In particular, in the turbine wheel, the boss portion of the rotor portion was likely to have a sink mark or the like in the past, but according to the method of the present invention, the boss portion is a part of the ceramic molded body. There is no disadvantage and the yield is improved.

[Brief description of drawings]

FIG. 1 is a block diagram showing the method of the present invention in the order of steps, and FIG.
FIG. 4 is a sectional view of a ceramic molded body, FIG. 3 is a sectional view of a rotating body, and FIGS. 4 to 6A are sectional views of another embodiment.
FIG. 6B is a graph showing the relationship between the distance from the shaft end and the pore diameter and relative density.
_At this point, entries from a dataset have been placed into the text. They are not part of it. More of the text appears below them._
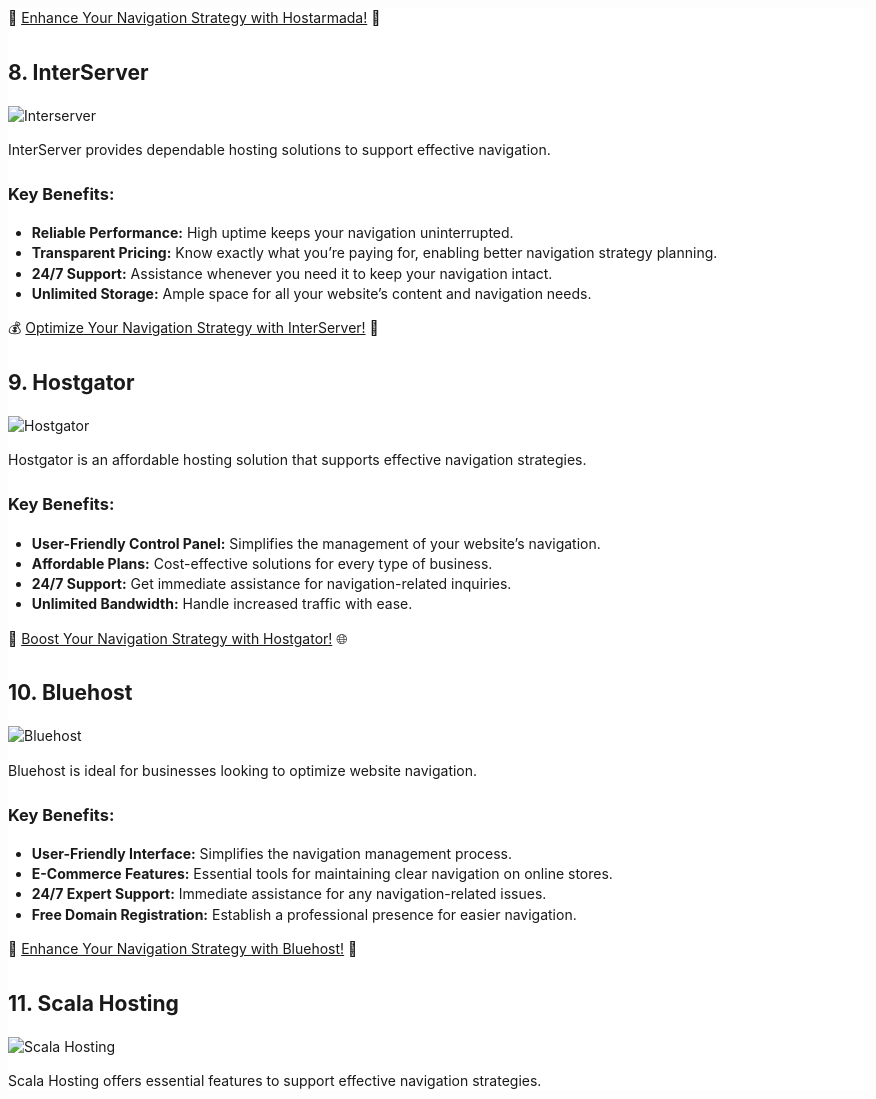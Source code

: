🌟 [Enhance Your Navigation Strategy with Hostarmada!](https://snipitx.com/hostarmada-jy) 🚀

## 8. InterServer

![Interserver](https://i.imgur.com/OM5dOEW.jpeg "Interserver Hosting")

InterServer provides dependable hosting solutions to support effective navigation.

### Key Benefits:
- **Reliable Performance:** High uptime keeps your navigation uninterrupted.
- **Transparent Pricing:** Know exactly what you’re paying for, enabling better navigation strategy planning.
- **24/7 Support:** Assistance whenever you need it to keep your navigation intact.
- **Unlimited Storage:** Ample space for all your website’s content and navigation needs.

💰 [Optimize Your Navigation Strategy with InterServer!](https://snipitx.com/interserver-jy) 🌟

## 9. Hostgator

![Hostgator](https://i.imgur.com/BcVkH57.jpeg "Hostgator Hosting")

Hostgator is an affordable hosting solution that supports effective navigation strategies.

### Key Benefits:
- **User-Friendly Control Panel:** Simplifies the management of your website’s navigation.
- **Affordable Plans:** Cost-effective solutions for every type of business.
- **24/7 Support:** Get immediate assistance for navigation-related inquiries.
- **Unlimited Bandwidth:** Handle increased traffic with ease.

🚀 [Boost Your Navigation Strategy with Hostgator!](https://snipitx.com/hostgator-jy) 🌐

## 10. Bluehost

![Bluehost](https://i.imgur.com/PasFF9E.jpeg "Bluehost Hosting")

Bluehost is ideal for businesses looking to optimize website navigation.

### Key Benefits:
- **User-Friendly Interface:** Simplifies the navigation management process.
- **E-Commerce Features:** Essential tools for maintaining clear navigation on online stores.
- **24/7 Expert Support:** Immediate assistance for any navigation-related issues.
- **Free Domain Registration:** Establish a professional presence for easier navigation.

🌟 [Enhance Your Navigation Strategy with Bluehost!](https://snipitx.com/bluehost-jy) 🚀

## 11. Scala Hosting

![Scala Hosting](https://i.imgur.com/uJ5JIK3.png "Scala Web Hosting")

Scala Hosting offers essential features to support effective navigation strategies.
In the drawings, 1 is a ceramic molded body, 2 is a shaft portion, 3 is a rotor portion, 3a is a boss portion, 3b is a blade portion, and 7 is a rotating body.

Claims (4)

[Claims] 1. A method of manufacturing a rotating body comprising a shaft portion and a rotor portion, wherein the shaft portion and at least a boss portion of the rotor portion are integrally molded with a ceramic material, and then pores are formed in the ceramic molded body. Then, a method of manufacturing a ceramic rotating body, characterized in that the pores are filled with a molten metal material so as to be solidified. 2. The ceramic rotating body according to claim 1, wherein the pores are formed by eluting a glassy pore-forming powder mixed with a ceramic material with an acid. Production method. 3. The method for producing a ceramic rotary body according to claim 1, wherein the pores in the ceramic molded body are uniformly distributed with substantially the same diameter. 4. The ceramic rotating body according to claim 1, wherein the pores in the ceramic molded body gradually change in pore diameter and porosity from the shaft portion toward the boss portion. Production method.